Brent oil began the week with a fall to $62.45 due to a two-oil rig count increase as reported in Baker Hughes data from the previous week and a rise in the U.S. dollar index.
However, it recovered to $62.86 through the weekly lowering of 5.48 million barrels in U.S. oil inventories, as detailed in the weekly API report and an increase in the U.S. dollar index on Tuesday.
The price dropped to $61.22 due to the continual increase in U.S. crude oil production by 25 thousand barrels to 9.707 million barrels per day for the week ending Dec. 1, as reported by the EIA and a further rise in the U.S. dollar index.
However, it recuperated to $62.20 on Thursday and settled at $63.40 at the end of the week. This was based on demand rise for crude oil in China and with only two oil rig count increase in the U.S., according to Baker Hughes.
Declines in U.S. oil inventories had a decisive impact on the increase in oil prices last week. After OPEC members and non-OPEC participants’ decision to extend the existing oil cut agreement beyond March 2018 to the end of 2018 on the supply side, oil markets started to focus more on the demand side. With signals of higher growth in the world economy and a devalued U.S. dollar since Donald Trump’s inauguration in January 2017, demand for crude oil increased and resulted in the reduction in global oil inventories. The recent rises in crude oil demand in China is also another indicator of the rise in global oil demand this year. Therefore, with these moves towards positively balancing supply and demand, the target goal of rebalancing the oil market looks closer.

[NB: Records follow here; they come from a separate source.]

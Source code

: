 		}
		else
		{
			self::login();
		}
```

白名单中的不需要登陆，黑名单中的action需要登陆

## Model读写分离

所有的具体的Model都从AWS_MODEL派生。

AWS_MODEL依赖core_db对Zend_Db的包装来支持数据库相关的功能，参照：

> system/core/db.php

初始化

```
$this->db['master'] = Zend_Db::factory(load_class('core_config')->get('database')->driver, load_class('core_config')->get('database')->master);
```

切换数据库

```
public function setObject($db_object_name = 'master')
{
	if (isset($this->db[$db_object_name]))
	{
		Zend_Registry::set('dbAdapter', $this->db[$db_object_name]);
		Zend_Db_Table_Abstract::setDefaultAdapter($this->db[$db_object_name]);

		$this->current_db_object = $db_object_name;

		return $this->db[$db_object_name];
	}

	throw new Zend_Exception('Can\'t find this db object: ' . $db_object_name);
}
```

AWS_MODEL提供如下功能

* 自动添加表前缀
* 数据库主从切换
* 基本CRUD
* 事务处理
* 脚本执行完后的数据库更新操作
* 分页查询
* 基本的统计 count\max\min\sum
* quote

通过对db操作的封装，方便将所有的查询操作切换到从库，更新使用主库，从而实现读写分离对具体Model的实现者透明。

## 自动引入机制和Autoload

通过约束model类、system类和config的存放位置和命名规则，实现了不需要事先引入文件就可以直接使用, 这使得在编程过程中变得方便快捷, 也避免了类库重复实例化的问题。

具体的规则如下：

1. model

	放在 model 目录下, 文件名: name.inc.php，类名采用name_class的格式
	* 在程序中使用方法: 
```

The U.S. dollar index continued to gain value on expectations of the Fed’s interest rate hike on Dec. 13 after the U.S. Senate approved a tax overhaul. The Fed will likely increase its interest rate by 0.25 from 1.25 to 1.50 but it does not mean the U.S. dollar will gain further value to pressure oil prices as this expectation has already been priced in and reflected in the index.
Further rises in Brent oil exceeding $65 could arise and in the mid-term could reach $70. However, if rises in U.S. crude oil production and oil inventories occur, declines below $65 would be applicable.
- Opinions expressed in this piece are the author’s own and do not necessarily reflect Anadolu Agency's editorial policy.